Stefano tacque, era sempre stato bravo a distinguere i momenti in cui doveva parlare e i momenti in cui doveva tacere. Il senso di colpa, però, inizio a martellarmi del petto: non mi andava di rovinare il primo giorno dell'anno perchè una sua amica si era ubriacata. Anche io non ero più lucida, nonostante non fossi ai suoi livelli.
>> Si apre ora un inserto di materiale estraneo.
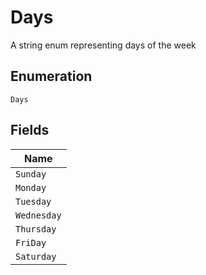
# Days

A string enum representing days of the week

## Enumeration

`Days`

## Fields

| Name |
|  --- |
| `Sunday` |
| `Monday` |
| `Tuesday` |
| `Wednesday` |
| `Thursday` |
| `FriDay` |
| `Saturday` |

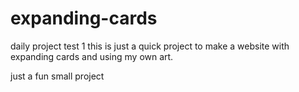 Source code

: # expanding-cards
daily project test 1
 this is just a quick project to make a website with expanding cards and using my own art. 

 just a fun small project  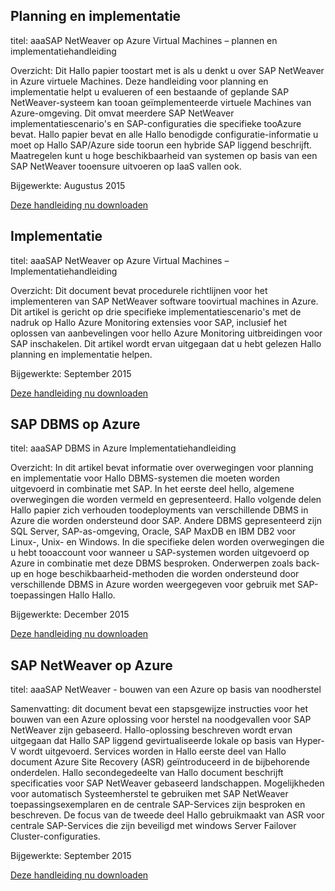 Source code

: 
## <a name="planning-and-implementation"></a>Planning en implementatie
titel: aaaSAP NetWeaver op Azure Virtual Machines – plannen en implementatiehandleiding

Overzicht: Dit Hallo papier toostart met is als u denkt u over SAP NetWeaver in Azure virtuele Machines. Deze handleiding voor planning en implementatie helpt u evalueren of een bestaande of geplande SAP NetWeaver-systeem kan tooan geïmplementeerde virtuele Machines van Azure-omgeving. Dit omvat meerdere SAP NetWeaver implementatiescenario's en SAP-configuraties die specifieke tooAzure bevat. Hallo papier bevat en alle Hallo benodigde configuratie-informatie u moet op Hallo SAP/Azure side toorun een hybride SAP liggend beschrijft. Maatregelen kunt u hoge beschikbaarheid van systemen op basis van een SAP NetWeaver tooensure uitvoeren op IaaS vallen ook.

Bijgewerkte: Augustus 2015

[Deze handleiding nu downloaden](http://go.microsoft.com/fwlink/?LinkId=397963)

## <a name="deployment"></a>Implementatie
titel: aaaSAP NetWeaver op Azure Virtual Machines – Implementatiehandleiding

Overzicht: Dit document bevat procedurele richtlijnen voor het implementeren van SAP NetWeaver software toovirtual machines in Azure. Dit artikel is gericht op drie specifieke implementatiescenario's met de nadruk op Hallo Azure Monitoring extensies voor SAP, inclusief het oplossen van aanbevelingen voor hello Azure Monitoring uitbreidingen voor SAP inschakelen. Dit artikel wordt ervan uitgegaan dat u hebt gelezen Hallo planning en implementatie helpen.

Bijgewerkte: September 2015

[Deze handleiding nu downloaden](http://go.microsoft.com/fwlink/?LinkId=397964)

## <a name="sap-dbms-on-azure"></a>SAP DBMS op Azure
titel: aaaSAP DBMS in Azure Implementatiehandleiding

Overzicht: In dit artikel bevat informatie over overwegingen voor planning en implementatie voor Hallo DBMS-systemen die moeten worden uitgevoerd in combinatie met SAP. In het eerste deel hello, algemene overwegingen die worden vermeld en gepresenteerd. Hallo volgende delen Hallo papier zich verhouden toodeployments van verschillende DBMS in Azure die worden ondersteund door SAP. Andere DBMS gepresenteerd zijn SQL Server, SAP-as-omgeving, Oracle, SAP MaxDB en IBM DB2 voor Linux-, Unix- en Windows. In die specifieke delen worden overwegingen die u hebt tooaccount voor wanneer u SAP-systemen worden uitgevoerd op Azure in combinatie met deze DBMS besproken. Onderwerpen zoals back-up en hoge beschikbaarheid-methoden die worden ondersteund door verschillende DBMS in Azure worden weergegeven voor gebruik met SAP-toepassingen Hallo Hallo.

Bijgewerkte: December 2015

[Deze handleiding nu downloaden](http://go.microsoft.com/fwlink/?LinkId=397965)

## <a name="sap-netweaver-on-azure"></a>SAP NetWeaver op Azure
titel: aaaSAP NetWeaver - bouwen van een Azure op basis van noodherstel

Samenvatting: dit document bevat een stapsgewijze instructies voor het bouwen van een Azure oplossing voor herstel na noodgevallen voor SAP NetWeaver zijn gebaseerd. Hallo-oplossing beschreven wordt ervan uitgegaan dat Hallo SAP liggend gevirtualiseerde lokale op basis van Hyper-V wordt uitgevoerd. Services worden in Hallo eerste deel van Hallo document Azure Site Recovery (ASR) geïntroduceerd in de bijbehorende onderdelen. Hallo secondegedeelte van Hallo document beschrijft specificaties voor SAP NetWeaver gebaseerd landschappen. Mogelijkheden voor automatisch Systeemherstel te gebruiken met SAP NetWeaver toepassingsexemplaren en de centrale SAP-Services zijn besproken en beschreven. De focus van de tweede deel Hallo gebruikmaakt van ASR voor centrale SAP-Services die zijn beveiligd met windows Server Failover Cluster-configuraties.

Bijgewerkte: September 2015

[Deze handleiding nu downloaden](http://go.microsoft.com/fwlink/?LinkID=521971)

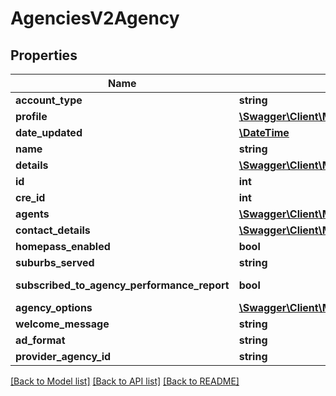 # AgenciesV2Agency

## Properties
Name | Type | Description | Notes
------------ | ------------- | ------------- | -------------
**account_type** | **string** | Gets or Sets AccountType | [optional] 
**profile** | [**\Swagger\Client\Model\AgenciesV2AgencyProfile**](AgenciesV2AgencyProfile.md) |  | [optional] 
**date_updated** | [**\DateTime**](\DateTime.md) | Gets or Sets DateUpdated | [optional] 
**name** | **string** | Gets or Sets Name | [optional] 
**details** | [**\Swagger\Client\Model\AgenciesV2AgencyDetails**](AgenciesV2AgencyDetails.md) |  | [optional] 
**id** | **int** | Gets or Sets Id | [optional] 
**cre_id** | **int** | Gets or Sets CreId | [optional] 
**agents** | [**\Swagger\Client\Model\AgenciesV2ContactInAgencyList[]**](AgenciesV2ContactInAgencyList.md) | Gets or Sets Agents | [optional] 
**contact_details** | [**\Swagger\Client\Model\AgenciesV2AgencyContactDetails**](AgenciesV2AgencyContactDetails.md) |  | [optional] 
**homepass_enabled** | **bool** | Gets or Sets HomepassEnabled | [optional] 
**suburbs_served** | **string** | Gets or Sets SuburbsServed | [optional] 
**subscribed_to_agency_performance_report** | **bool** | Gets or Sets SubscribedToAgencyPerformanceReport | [optional] 
**agency_options** | [**\Swagger\Client\Model\AgenciesV2AgencyOptions**](AgenciesV2AgencyOptions.md) |  | [optional] 
**welcome_message** | **string** | Gets or Sets WelcomeMessage | [optional] 
**ad_format** | **string** | Gets or Sets AdFormat | [optional] 
**provider_agency_id** | **string** | Gets or Sets ProviderAgencyId | [optional] 

[[Back to Model list]](../../README.md#documentation-for-models) [[Back to API list]](../../README.md#documentation-for-api-endpoints) [[Back to README]](../../README.md)

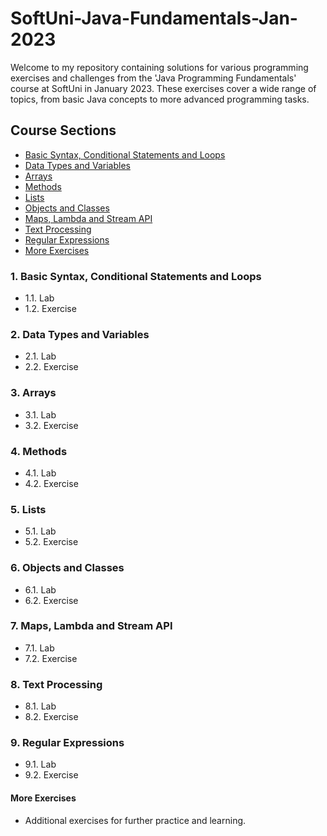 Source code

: # SoftUni-Java-Fundamentals-Jan-2023
Welcome to my repository containing solutions for various programming exercises and challenges from the 'Java Programming Fundamentals' course at SoftUni in January 2023. These exercises cover a wide range of topics, from basic Java concepts to more advanced programming tasks.

## Course Sections

- [Basic Syntax, Conditional Statements and Loops](./1.%20BasicSyntaxConditionalStatementsAndLoops)
- [Data Types and Variables](#2-data-types-and-variables)
- [Arrays](#3-arrays)
- [Methods](#4-methods)
- [Lists](#5-lists)
- [Objects and Classes](#6-objects-and-classes)
- [Maps, Lambda and Stream API](#7-maps-lambda-and-stream-API)
- [Text Processing](#8-text-processing)
- [Regular Expressions](#9-regular-expressions)
- [More Exercises](#more-exercises)

### 1. Basic Syntax, Conditional Statements and Loops
- 1.1. Lab
- 1.2. Exercise

### 2. Data Types and Variables
- 2.1. Lab
- 2.2. Exercise

### 3. Arrays
- 3.1. Lab
- 3.2. Exercise

### 4. Methods
- 4.1. Lab
- 4.2. Exercise

### 5. Lists
- 5.1. Lab
- 5.2. Exercise

### 6. Objects and Classes
- 6.1. Lab
- 6.2. Exercise

### 7. Maps, Lambda and Stream API
- 7.1. Lab
- 7.2. Exercise

### 8. Text Processing
- 8.1. Lab
- 8.2. Exercise

### 9. Regular Expressions
- 9.1. Lab
- 9.2. Exercise

#### More Exercises
- Additional exercises for further practice and learning.
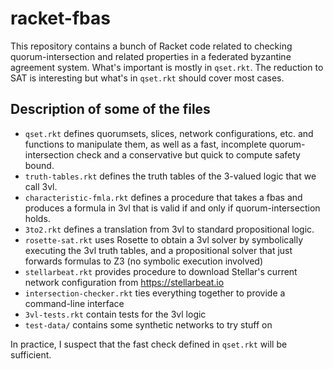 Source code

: # racket-fbas

This repository contains a bunch of Racket code related to checking quorum-intersection and related properties in a federated byzantine agreement system.
What's important is mostly in `qset.rkt`.
The reduction to SAT is interesting but what's in `qset.rkt` should cover most cases.

## Description of some of the files

* `qset.rkt` defines quorumsets, slices, network configurations, etc. and functions to manipulate them, as well as a fast, incomplete quorum-intersection check and a conservative but quick to compute safety bound.
* `truth-tables.rkt` defines the truth tables of the 3-valued logic that we call 3vl.
* `characteristic-fmla.rkt` defines a procedure that takes a fbas and produces a formula in 3vl that is valid if and only if quorum-intersection holds.
* `3to2.rkt` defines a translation from 3vl to standard propositional logic.
* `rosette-sat.rkt` uses Rosette to obtain a 3vl solver by symbolically executing the 3vl truth tables, and a propositional solver that just forwards formulas to Z3 (no symbolic execution involved)
* `stellarbeat.rkt` provides procedure to download Stellar's current network configuration from https://stellarbeat.io
* `intersection-checker.rkt` ties everything together to provide a command-line interface
* `3vl-tests.rkt` contain tests for the 3vl logic
* `test-data/` contains some synthetic networks to try stuff on

In practice, I suspect that the fast check defined in `qset.rkt` will be sufficient.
Inoltre, dovevamo ancora discutere del matrimonio della sorella.
"Dovremmo aiutarlo ad entrare in casa e assicurarci che stia bene" dissi facendo un cenno a Carlo, che ormai si era addormentato.
"Sì, sì buona idea"
Ogni volta che eravamo in una situazione del genere (ovvero quando la bomba di un litigio rimaneva sospesa e attendeva ad esplodere), l'atmosfera si faceva incredibilmente tesa e nessuno di noi due osava parlare per primo.
Molto esitante, allungai una mano verso di lui, posandola con il palmo verso l'alto sulla sua gamba. Lo guardai incerta di cosa avrebbe fatto lui, ma mi tranquillizzai quando intrecciò le dita della sua mano con le mie. Gli strinsi forte la mano e, senza mollare la presa, continuai a guardare fuori dal finestrino. Nonostante l'ora tarda, c'era ancora un sacco di gente in giro.
"Verrò" non pensai nemmeno a quello che stavo dicendo, ma sapevo che quella era la cosa giusta da fare. Le mie parole uscirono dalla mia bocca come un sussurro, ma lui mi sentì lo stesso, mi sentiva sempre.
Si voltò per un secondo verso di me e il suo sguardo conteneva quel grazie che non disse ad alta voce.
Non doveva dirmi subito tutta la storia della sua famiglia, lui aveva espressamente detto di aver bisogno di me ed io, a prescindere da qualsiasi cosa che sarebbe successa, ci sarei sempre stata per lui. Sempre.